Here’s a poem found at Riley Dog, and the original link, which is also well worth checking out:

What Teachers Make, or
You can always go to law school if things don’t work out
He says the problem with teachers is, “What’s a kid going to learn
from someone who decided his best option in life was to become a teacher?”
He reminds the other dinner guests that it’s true what they say about
teachers:
Those who can, do; those who can’t, teach.

I decide to bite my tongue instead of his
and resist the temptation to remind the dinner guests
that it’s also true what they say about lawyers.

Because we’re eating, after all, and this is polite company.

“I mean, you’re a teacher, Taylor,” he says.
“Be honest. What do you make?”

And I wish he hadn’t done that
(asked me to be honest)
because, you see, I have a policy
about honesty and ass-kicking:
if you ask for it, I have to let you have it.

You want to know what I make?

I make kids work harder than they ever thought they could.
I can make a C+ feel like a Congressional medal of honor
and an A- feel like a slap in the face.
How dare you waste my time with anything less than your very best.

I make kids sit through 40 minutes of study hall
in absolute silence. No, you may not work in groups.
No, you may not ask a question.
Why won’t I let you get a drink of water?
Because you’re not thirsty, you’re bored, that’s why.

I make parents tremble in fear when I call home:
I hope I haven’t called at a bad time,
I just wanted to talk to you about something Billy said today.
Billy said, “Leave the kid alone. I still cry sometimes, don’t you?”
And it was the noblest act of courage I have ever seen.

I make parents see their children for who they are
and what they can be.

You want to know what I make?

I make kids wonder,
I make them question.
I make them criticize.
I make them apologize and mean it.
I make them write.
I make them read, read, read.
I make them spell definitely beautiful, definitely beautiful, definitely
beautiful
over and over and over again until they will never misspell
either one of those words again.
I make them show all their work in math.
And hide it on their final drafts in English.
I make them understand that if you got this (brains)
then you follow this (heart) and if someone ever tries to judge you
by what you make, you give them this (the finger).

Let me break it down for you, so you know what I say is true:
I make a goddamn difference! What about you?

Taylor Mali

And here’s another pearl of wisdom from Whiskey River:

“The alchemists had an excellent image for the transformation of suffering and symptom into a value of the soul. A goal of the alchemical process was the pearl of great price. The pearl starts off as a bit of grit, a neurotic symptom or complaint, a bothersome irritant in one’s secret inside flesh, which no defensive shell can protect oneself from. This is coated over, worked at day in day out, until the grit one day is a pearl; yet it must still be fished up from the depths and pried loose. Then when the grit is redeemed, it is worn. It must be worn on the warm skin to keep its luster: the redeemed complex which once caused suffering is exposed to public view as a virtue. The esoteric treasure gained through occult work becomes an esoteric splendor.”
– James Hillman

No wonder I appear so virtuous to my readers :- )

Pardon My French

Despite the fact that my daughter is a high school Spanish teacher, it has long been a personal prejudice of mine that for most Americans it’s a waste of time to learn a foreign language even though, if the Northwest is typical, it may be wise to learn Spanish in order to be able to communicate with the people doing much of the real work in our society.

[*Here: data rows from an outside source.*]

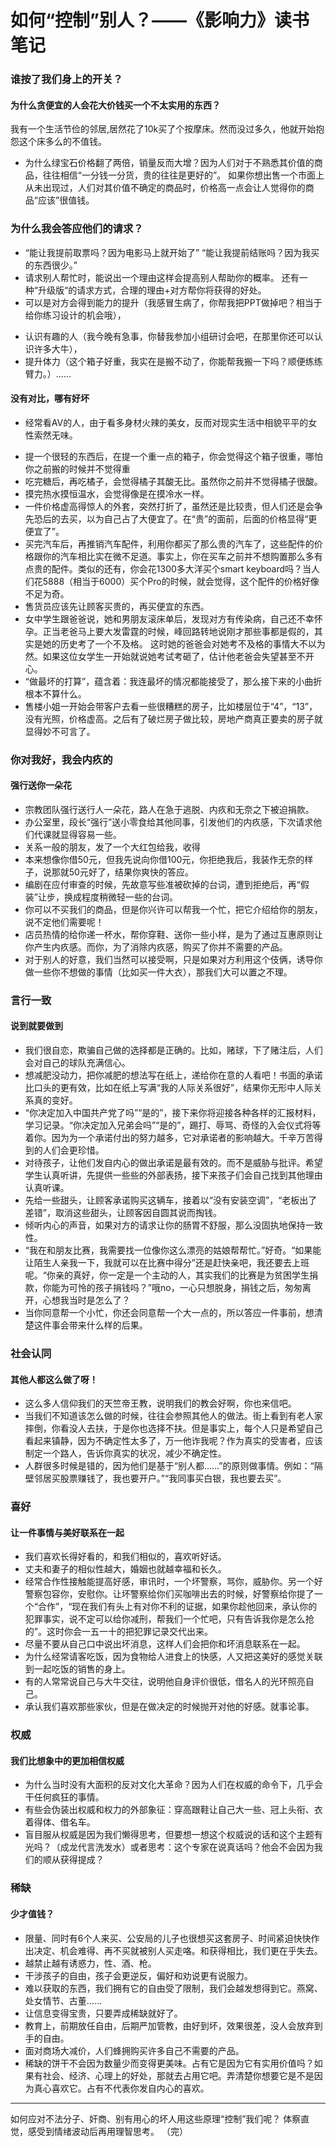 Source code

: # 如何“控制”别人？——《影响力》读书笔记
### 谁按了我们身上的开关？
#### 为什么贪便宜的人会花大价钱买一个不太实用的东西？

我有一个生活节俭的邻居,居然花了10k买了个按摩床。然而没过多久，他就开始抱怨这个床多么的不值钱。
* 为什么绿宝石价格翻了两倍，销量反而大增？因为人们对于不熟悉其价值的商品，往往相信“一分钱一分货，贵的往往是更好的”。
如果你想出售一个市面上从未出现过，人们对其价值不确定的商品时，价格高一点会让人觉得你的商品“应该”很值钱。

### 为什么我会答应他们的请求？

* “能让我提前取票吗？因为电影马上就开始了”
“能让我提前结账吗？因为我买的东西很少。”
* 请求别人帮忙时，能说出一个理由这样会提高别人帮助你的概率。
还有一种“升级版“的请求方式，合理的理由+对方帮你将获得的好处。
* 可以是对方会得到能力的提升（我感冒生病了，你帮我把PPT做掉吧？相当于给你练习设计的机会哦），
- 认识有趣的人（我今晚有急事，你替我参加小组研讨会吧，在那里你还可以认识许多大牛），
- 提升体力（这个箱子好重，我实在是搬不动了，你能帮我搬一下吗？顺便练练臂力。）……

#### 没有对比，哪有好坏
* 经常看AV的人，由于看多身材火辣的美女，反而对现实生活中相貌平平的女性索然无味。
- 提一个很轻的东西后，在提一个重一点的箱子，你会觉得这个箱子很重，哪怕你之前搬的时候并不觉得重
- 吃完糖后，再吃橘子，会觉得橘子其酸无比。虽然你之前并不觉得橘子很酸。
- 摸完热水摸恒温水，会觉得像是在摸冷水一样。
- 一件价格虚高得惊人的外套，突然打折了，虽然还是比较贵，但人们还是会争先恐后的去买，以为自己占了大便宜了。在“贵”的面前，后面的价格显得“更便宜了”。
- 买完汽车后，再推销汽车配件，利用你都买了那么贵的汽车了，这些配件的价格跟你的汽车相比实在微不足道。事实上，你在买车之前并不想购置那么多有点贵的配件。类似的还有，你会花1300多大洋买个smart keyboard吗？当人们花5888（相当于6000）买个Pro的时候，就会觉得，这个配件的价格好像不足为奇。
- 售货员应该先让顾客买贵的，再买便宜的东西。
- 女中学生跟爸爸说，她和男朋友滚床单后，发现对方有传染病，自己还不幸怀孕。正当老爸马上要大发雷霆的时候，峰回路转地说刚才那些事都是假的，其实是她的历史考了一个不及格。
这时她的爸爸会对她考不及格的事情大不以为然。如果这位女学生一开始就说她考试考砸了，估计他老爸会失望甚至不开心。
- “做最坏的打算”，蕴含着：我连最坏的情况都能接受了，那么接下来的小曲折根本不算什么。
- 售楼小姐一开始会带客户去看一些很糟糕的房子，比如楼层位于“4”，“13”，没有光照，价格虚高。之后有了破烂房子做比较，房地产商真正要卖的房子就显得妙不可言了。

### 你对我好，我会内疚的
#### 强行送你一朵花
- 宗教团队强行送行人一朵花，路人在急于逃脱、内疚和无奈之下被迫捐款。
- 办公室里，段长“强行”送小零食给其他同事，引发他们的内疚感，下次请求他们代课就显得容易一些。
- 关系一般的朋友，发了一个大红包给我，收得
- 本来想像你借50元，但我先说向你借100元，你拒绝我后，我装作无奈的样子，说那就50元好了，结果你爽快的答应。
- 编剧在应付审查的时候，先故意写些准被砍掉的台词，遭到拒绝后，再“假装”让步，换成程度稍微轻一些的台词。
- 你可以不买我们的商品，但是你兴许可以帮我一个忙，把它介绍给你的朋友，说不定他们需要呢！
- 店员热情的给你递一杯水，帮你穿鞋、送你一些小样，是为了通过互惠原则让你产生内疚感。而你，为了消除内疚感，购买了你并不需要的产品。
- 对于别人的好意，我们当然可以接受啊，只是如果对方利用这个伎俩，诱导你做一些你不想做的事情（比如买一件大衣），那我们大可以置之不理。

### 言行一致
#### 说到就要做到
- 我们很自恋，欺骗自己做的选择都是正确的。比如，赌球，下了赌注后，人们会对自己的球队充满信心。
- 想减肥没动力，把你减肥的想法写在纸上，递给你在意的人看吧！书面的承诺比口头的更有效，比如在纸上写满“我的人际关系很好”，结果你无形中人际关系真的变好。
- “你决定加入中国共产党了吗”“是的”，接下来你将迎接各种各样的汇报材料，学习记录。“你决定加入兄弟会吗”“是的”，踢打、辱骂、奇怪的入会仪式将等着你。因为为一个承诺付出的努力越多，它对承诺者的影响越大。千辛万苦得到的人们会更珍惜。
- 对待孩子，让他们发自内心的做出承诺是最有效的。而不是威胁与批评。希望学生认真听讲，先提供一些些的外部表扬，接下来孩子们会自己找到其他理由认真听课。
- 先给一些甜头，让顾客承诺购买这辆车，接着以“没有安装空调”，“老板出了差错”，取消这些甜头，让顾客因自圆其说而掏钱。
- 倾听内心的声音，如果对方的请求让你的肠胃不舒服，那么没固执地保持一致性。
- “我在和朋友比赛，我需要找一位像你这么漂亮的姑娘帮帮忙。”好奇。“如果能让陌生人亲我一下，我就可以在比赛中得分”还是赶快亲吧，我还要去上班呢。“你亲的真好，你一定是一个主动的人，其实我们的比赛是为贫困学生捐款，你能为可怜的孩子捐钱吗？”哦no，一心只想脱身，捐钱之后，匆匆离开，心想我当时是怎么了？
- 当你同意帮一个小忙，你还会同意帮一个大一点的，所以答应一件事前，想清楚这件事会带来什么样的后果。

### 社会认同
#### 其他人都这么做了呀！
- 这么多人信仰我们的天竺帝王教，说明我们的教会好啊，你也来信吧。
- 当我们不知道该怎么做的时候，往往会参照其他人的做法。街上看到有老人家摔倒，你看没人去扶，于是你也选择不扶。但是事实上，每个人只是希望自己看起来镇静，因为不确定性太多了，万一他诈我呢？作为真实的受害者，应该制定一个路人，告诉你真实的状况，减少不确定性。
- 人群很多时候是错的，因为他们是基于“别人都……”的原则做事情。例如：“隔壁邻居买股票赚钱了，我也要开户。”“我同事买白银，我也要去买”。

### 喜好
#### 让一件事情与美好联系在一起
- 我们喜欢长得好看的，和我们相似的，喜欢听好话。
- 丈夫和妻子的相似性越大，婚姻也就越幸福和长久。
- 经常合作性接触能提高好感，审讯时，一个坏警察，骂你，威胁你。另一个好警察包容你，安慰你。让坏警察给你们买咖啡出去的时候，好警察给你提了一个“合作”，“现在我们有头上有对你不利的证据，如果你趁他回来，承认你的犯罪事实，说不定可以给你减刑，帮我们一个忙吧，只有告诉我你是怎么抢的”。这时你会一五一十的把犯罪记录交代出来。
- 尽量不要从自己口中说出坏消息，这样人们会把你和坏消息联系在一起。
- 为什么经常请客吃饭，因为食物给人进食上的快感，人又把这美好的感觉关联到一起吃饭的销售的身上。
- 有的人常常说自己与大牛交往，说明他自身评价很低，借名人的光环照亮自己。
- 承认我们喜欢那些家伙，但是在做决定的时候抛开对他的好感。就事论事。

### 权威
#### 我们比想象中的更加相信权威
- 为什么当时没有大面积的反对文化大革命？因为人们在权威的命令下，几乎会干任何疯狂的事情。
- 有些会伪装出权威和权力的外部象征：穿高跟鞋让自己大一些、冠上头衔、衣着得体、借名车。
- 盲目服从权威是因为我们懒得思考，但要想一想这个权威说的话和这个主题有光吗？（成龙代言洗发水）或者思考：这个专家在说真话吗？他会不会因为我们的顺从获得提成？

### 稀缺
#### 少才值钱？
- 限量、同时有6个人来买、公安局的儿子也很想买这套房子、时间紧迫快快作出决定、机会难得、再不买就被别人买走咯。和获得相比，我们更在乎失去。
- 越禁止越有诱惑力，性、酒、枪。
- 干涉孩子的自由，孩子会更逆反，偏好和劝说更有说服力。
- 难以获取的东西，我们拥有它的自由受了限制，我们会越发想得到它。燕窝、处女情节、古董……
- 让信息变得宝贵，只要弄成稀缺就好了。
- 教育上，前期放任自由，后期严加管教，由好到坏，效果很差，没人会放弃到手的自由。
- 面对商场大减价，人们蜂拥购买许多自己不需要的产品。
- 稀缺的饼干不会因为数量少而变得更美味。占有它是因为它有实用价值吗？如果有社会、经济、心理上的好处，那就去占用它吧。弄清楚你想要它是不是因为真心喜欢它。占有不代表你发自内心的喜欢。
***
如何应对不法分子、奸商、别有用心的坏人用这些原理“控制”我们呢？
体察直觉，感受到情绪波动后再用理智思考。
（完）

Perhaps this prejudice against taking foreign languages merely stems from unpleasant personal experiences. Despite the fact that I put more effort into my French class than any other class I took in college, I received my only “D” in college in a second quarter French class. Ironically, my pre-college tests showed I would earn one of my highest gpa’s in foreign languages. After all, I had straight A’s in three years of high school Latin, a class that has left me with little more than the arcane ability to actually read and understand slogans on the back of coins.

Some blame for this poor showing must reside with a university that failed 50% of their freshman class in the first year and employed far too many graduate students to teach undergraduate classes that lacked enough prestige to justify a real professor. Somehow I managed to get a Canadian graduate from Toronto in my first quarter class and earned a “B” largely because he spoke slowly and emphasized reading, not speaking, French.

The second quarter, however, was taught by a very pretty graduate student from Paris who shifted the emphasis almost entirely to spoken French. To complicate matters, I was taking ROTC at the time and was required to wear my uniform and name tag once or twice a week so I was one of the few students whose name she ever knew. And for better or WORSE, A LOT WORSE, the instructor flirted with/teased me and called on me time and time again.

Now if I’d been a junior, I would have had sense enough to just skip class and show up on exam days. As a freshmen, though, I actually thought you had to attend class, so I returned daily, only to be embarassed one more time. It’s tough going from “class genius” to “village idiot.” The only thing I learned from this class, a powerful lesson I don’t regret learning, is never to call on a student to purposely embarass them in class. I never ignored them, but I only called on some students when I was pretty sure they would know the answer.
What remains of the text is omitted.